[Start of Attachment]
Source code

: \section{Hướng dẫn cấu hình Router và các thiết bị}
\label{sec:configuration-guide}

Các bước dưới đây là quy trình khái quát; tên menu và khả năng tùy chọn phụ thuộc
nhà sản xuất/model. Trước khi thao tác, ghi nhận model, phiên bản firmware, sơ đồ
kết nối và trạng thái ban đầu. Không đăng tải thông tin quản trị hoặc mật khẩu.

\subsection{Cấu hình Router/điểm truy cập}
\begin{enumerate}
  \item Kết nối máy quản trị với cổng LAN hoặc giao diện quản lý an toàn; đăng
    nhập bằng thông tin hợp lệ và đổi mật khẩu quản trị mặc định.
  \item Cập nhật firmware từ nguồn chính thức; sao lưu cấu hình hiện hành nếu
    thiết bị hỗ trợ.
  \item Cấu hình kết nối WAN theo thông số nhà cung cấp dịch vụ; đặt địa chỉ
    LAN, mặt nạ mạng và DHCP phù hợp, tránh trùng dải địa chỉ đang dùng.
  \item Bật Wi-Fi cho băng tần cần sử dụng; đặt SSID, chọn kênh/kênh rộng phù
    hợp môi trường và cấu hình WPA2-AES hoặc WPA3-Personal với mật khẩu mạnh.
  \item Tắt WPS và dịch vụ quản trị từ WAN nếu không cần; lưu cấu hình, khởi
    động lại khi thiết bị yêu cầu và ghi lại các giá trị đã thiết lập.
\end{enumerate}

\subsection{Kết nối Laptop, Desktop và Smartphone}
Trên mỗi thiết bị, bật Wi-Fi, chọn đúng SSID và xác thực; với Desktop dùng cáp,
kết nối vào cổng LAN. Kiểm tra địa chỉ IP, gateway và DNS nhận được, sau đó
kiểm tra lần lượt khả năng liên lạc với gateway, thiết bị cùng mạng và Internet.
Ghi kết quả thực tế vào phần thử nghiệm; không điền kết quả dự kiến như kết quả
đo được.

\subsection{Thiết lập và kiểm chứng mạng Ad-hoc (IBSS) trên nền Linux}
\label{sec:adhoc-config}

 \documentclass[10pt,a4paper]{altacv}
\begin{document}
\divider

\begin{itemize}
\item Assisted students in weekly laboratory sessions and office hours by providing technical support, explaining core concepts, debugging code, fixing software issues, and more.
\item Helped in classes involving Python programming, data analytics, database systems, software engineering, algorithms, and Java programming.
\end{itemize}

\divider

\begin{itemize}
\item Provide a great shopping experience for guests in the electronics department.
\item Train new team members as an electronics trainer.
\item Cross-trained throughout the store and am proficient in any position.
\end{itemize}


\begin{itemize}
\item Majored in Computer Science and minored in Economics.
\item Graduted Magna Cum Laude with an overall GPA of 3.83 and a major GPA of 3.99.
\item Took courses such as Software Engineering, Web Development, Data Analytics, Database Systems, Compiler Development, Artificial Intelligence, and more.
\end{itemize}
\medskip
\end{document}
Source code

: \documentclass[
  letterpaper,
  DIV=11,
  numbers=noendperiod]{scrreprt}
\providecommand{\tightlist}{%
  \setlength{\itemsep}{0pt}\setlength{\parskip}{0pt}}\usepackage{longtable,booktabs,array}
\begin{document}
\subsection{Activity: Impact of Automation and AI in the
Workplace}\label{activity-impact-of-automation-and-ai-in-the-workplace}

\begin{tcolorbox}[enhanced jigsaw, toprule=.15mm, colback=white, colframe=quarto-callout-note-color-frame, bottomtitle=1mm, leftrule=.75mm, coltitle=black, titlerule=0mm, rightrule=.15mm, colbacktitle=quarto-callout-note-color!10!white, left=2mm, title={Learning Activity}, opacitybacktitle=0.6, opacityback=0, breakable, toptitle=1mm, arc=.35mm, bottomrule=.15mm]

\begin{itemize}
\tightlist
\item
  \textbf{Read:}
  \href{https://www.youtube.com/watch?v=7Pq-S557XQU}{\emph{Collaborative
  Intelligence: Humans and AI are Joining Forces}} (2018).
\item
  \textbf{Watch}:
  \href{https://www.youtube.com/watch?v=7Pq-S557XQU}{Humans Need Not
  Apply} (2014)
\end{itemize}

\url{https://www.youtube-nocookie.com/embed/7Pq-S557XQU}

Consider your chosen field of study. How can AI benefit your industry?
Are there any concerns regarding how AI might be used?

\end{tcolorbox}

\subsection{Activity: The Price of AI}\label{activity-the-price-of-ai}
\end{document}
[End of Attachment]
== WHAT YOU NEED TO DO ==
The line with "Intelligence, and more.", plus every line after it through the end of the listing, needs to be repeated exactly; nothing else belongs in the reply.

== TASK RESULT ==
\item Took courses such as Software Engineering, Web Development, Data Analytics, Database Systems, Compiler Development, Artificial Intelligence, and more.
\end{itemize}
\medskip
\end{document}
Source code

: \documentclass[
  letterpaper,
  DIV=11,
  numbers=noendperiod]{scrreprt}
\providecommand{\tightlist}{%
  \setlength{\itemsep}{0pt}\setlength{\parskip}{0pt}}\usepackage{longtable,booktabs,array}
\begin{document}
\subsection{Activity: Impact of Automation and AI in the
Workplace}\label{activity-impact-of-automation-and-ai-in-the-workplace}

\begin{tcolorbox}[enhanced jigsaw, toprule=.15mm, colback=white, colframe=quarto-callout-note-color-frame, bottomtitle=1mm, leftrule=.75mm, coltitle=black, titlerule=0mm, rightrule=.15mm, colbacktitle=quarto-callout-note-color!10!white, left=2mm, title={Learning Activity}, opacitybacktitle=0.6, opacityback=0, breakable, toptitle=1mm, arc=.35mm, bottomrule=.15mm]

\begin{itemize}
\tightlist
\item
  \textbf{Read:}
  \href{https://www.youtube.com/watch?v=7Pq-S557XQU}{\emph{Collaborative
  Intelligence: Humans and AI are Joining Forces}} (2018).
\item
  \textbf{Watch}:
  \href{https://www.youtube.com/watch?v=7Pq-S557XQU}{Humans Need Not
  Apply} (2014)
\end{itemize}

\url{https://www.youtube-nocookie.com/embed/7Pq-S557XQU}

Consider your chosen field of study. How can AI benefit your industry?
Are there any concerns regarding how AI might be used?

\end{tcolorbox}

\subsection{Activity: The Price of AI}\label{activity-the-price-of-ai}
\end{document}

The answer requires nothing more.